Tools and machines involved hardware and software components. HMS’ holistic approach consistently tackled end-to-end solutions. These were placed in context and in specific physical environments. The sough-after outcomes of “Designing for People” zeroed in on:

  1. The delivery of capable high performance systems as defined by productivity by effectiveness and efficiency metrics, and success rates.
  2. Designing for users’ wellbeing and safety.
  3. Human Error is often a consequence of poor design.
  4. Addressing the broader user base possible, typically set at 95% coverage with adaptations, accounting for diversity rather than designing for just averages.
  5. Extreme case and stress testing, factoring life-long / lifecycle changes as solutions evolve and/or can be deployed in other context and environments.
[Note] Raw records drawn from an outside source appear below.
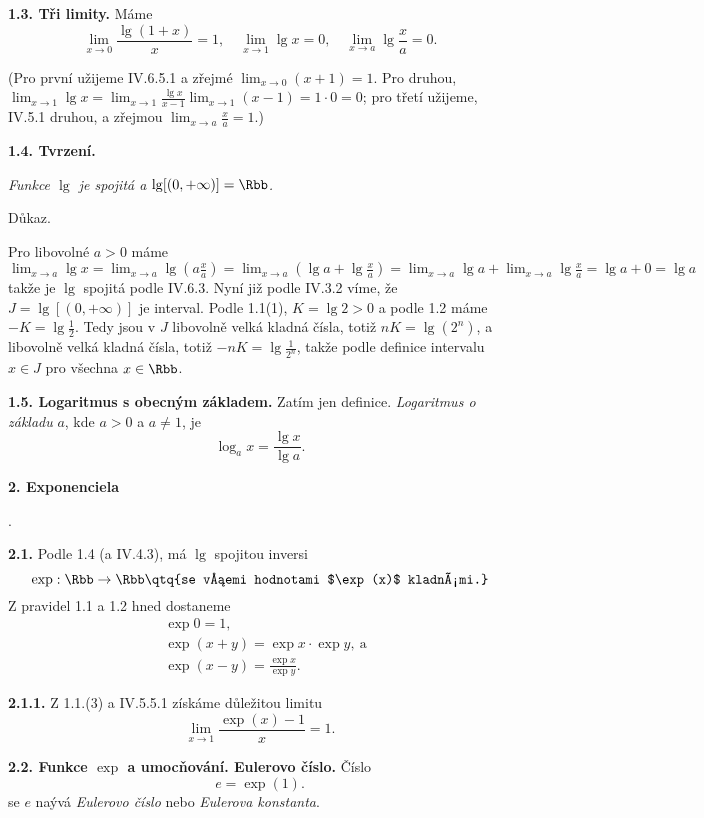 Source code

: \documentclass[12pt]{article}
\begin{document}
{ {\bf 1.3. Tři limity.} Máme
 $$
 \lim_{x\to 0}\frac{\lg(1+x)}{x}=1, \quad \lim_{x\to 1}\lg x=0,\quad
 \lim_{x\to a}\lg\frac{x}{a}=0.
 $$
 
 (Pro první užijeme IV.6.5.1 a zřejmé $\lim_{x\to 0}(x+1)=1$. Pro druhou, $\lim_{x\to 1}\lg x=\lim_{x\to 1}\frac{\lg x}{x-1}\lim_{x\to 1}(x-1)=1\cdot 0=0$; pro třetí užijeme, IV.5.1 druhou, a zřejmou $\lim_{x\to a}\frac{x}{a}=1$.)
 
 \bigskip
 
 {\bf 1.4. Tvrzení.} {\em Funkce $\lg$ je spojitá a $\lg[(0,+\infty)]=\Rbb$.
 
 Důkaz.} Pro libovolné $a>0$ máme $\lim_{x\to a}\lg x=
 \lim_{x\to a}\lg(a\frac{x}{a})=\lim_{x\to a}(\lg a+\lg\frac{x}{a})=
 \lim_{x\to a}\lg a+\lim_{x\to a}\lg\frac{x}{a}=\lg a +0=\lg a$ takže je $\lg$ spojitá podle IV.6.3.
 Nyní již podle IV.3.2 víme, že  $J=\lg[(0,+\infty)]$ je interval. Podle 1.1(1),
 $K=\lg 2>0$ a podle 1.2 máme $-K=\lg\frac12$. Tedy jsou v  $J$ libovolně velká kladná čísla, totiž $nK=\lg(2^n)$, a
 libovolně velká kladná čísla, totiž $-nK=\lg\frac{1}{2^n}$, tak\v ze podle 
  definice intervalu $x\in J$ pro všechna $x\in\Rbb$. \sq
 
 \bigskip
 
 {\bf 1.5. Logaritmus s obecným základem.} Zatím jen definice.  {\em Logaritmus o základu} $a$, kde  $a>0$ a $a\neq 1$, je
 $$
 \log_a x=\frac{\lg x}{\lg a}.
 $$
 
 \vskip10mm
 
 {\large\bf 2. Exponenciela}
 
 \bigskip.
 
 {\bf 2.1.}  Podle 1.4 (a IV.4.3), má $\lg$ spojitou inversi
 $$
 \exp:\Rbb\to\Rbb\qtq{se všemi hodnotami $\exp(x)$ kladnými.}
 $$
 Z pravidel 1.1 a 1.2 hned dostaneme
 $$
 \begin{aligned}
 &\exp 0=1,\\
 &\exp(x+y)=\exp x\cdot\exp y, \ \text{a}\\
 &\exp(x-y)=\frac{\exp x}{\exp y}.
 \end{aligned}
 $$
 
 \medskip
 
 {\bf 2.1.1.} Z 
 1.1.(3) a IV.5.5.1 získáme důležitou limitu
 $$
 \lim_{x\to 1}\frac{\exp(x)-1}{x}=1.
 $$
 
 \bigskip
 
 {\bf 2.2. Funkce $\exp$ a umocňování. Eulerovo číslo.} Číslo
 $$
 e=\exp(1).
 $$
se $e$ naývá {\em Eulerovo číslo} nebo {\em Eulerova konstanta}.
 
}
\end{document}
We followed this iterative methodology, starting with due diligence on:

  1. Initial problem statement and goal setting.
  2. Operations assessment: use cases’ current state / present mode.
  3. User Taxonomy and Analysis: jobs, tools, work motion studies (tasks, workflows, success and failure rates) often relying on instrumentation.
  4. Data collection, processing, analysis and insights.
  5. Identification of value based activities, waste and risks.
  6. Critical success factors and possible scenarios at play.
  7. Information, process, hardware and software specifications.
  8. Contextual and environmental considerations.

The next phase focused on Human-Machine-System design, including all relevant subsystems and interactions across them:

  1. Operations review: new target state and mode.
  2. Interaction Matrix* correlating human and design factors.
  3. Prioritization criteria and conflict resolution.
  4. Job and process streamlining, often leading to redesign, or new design.
  5. Goal setting based on metrics optimizing for system wide operability.
  6. Iterative improvement cycling through experiments, prototyping, simulations and testing.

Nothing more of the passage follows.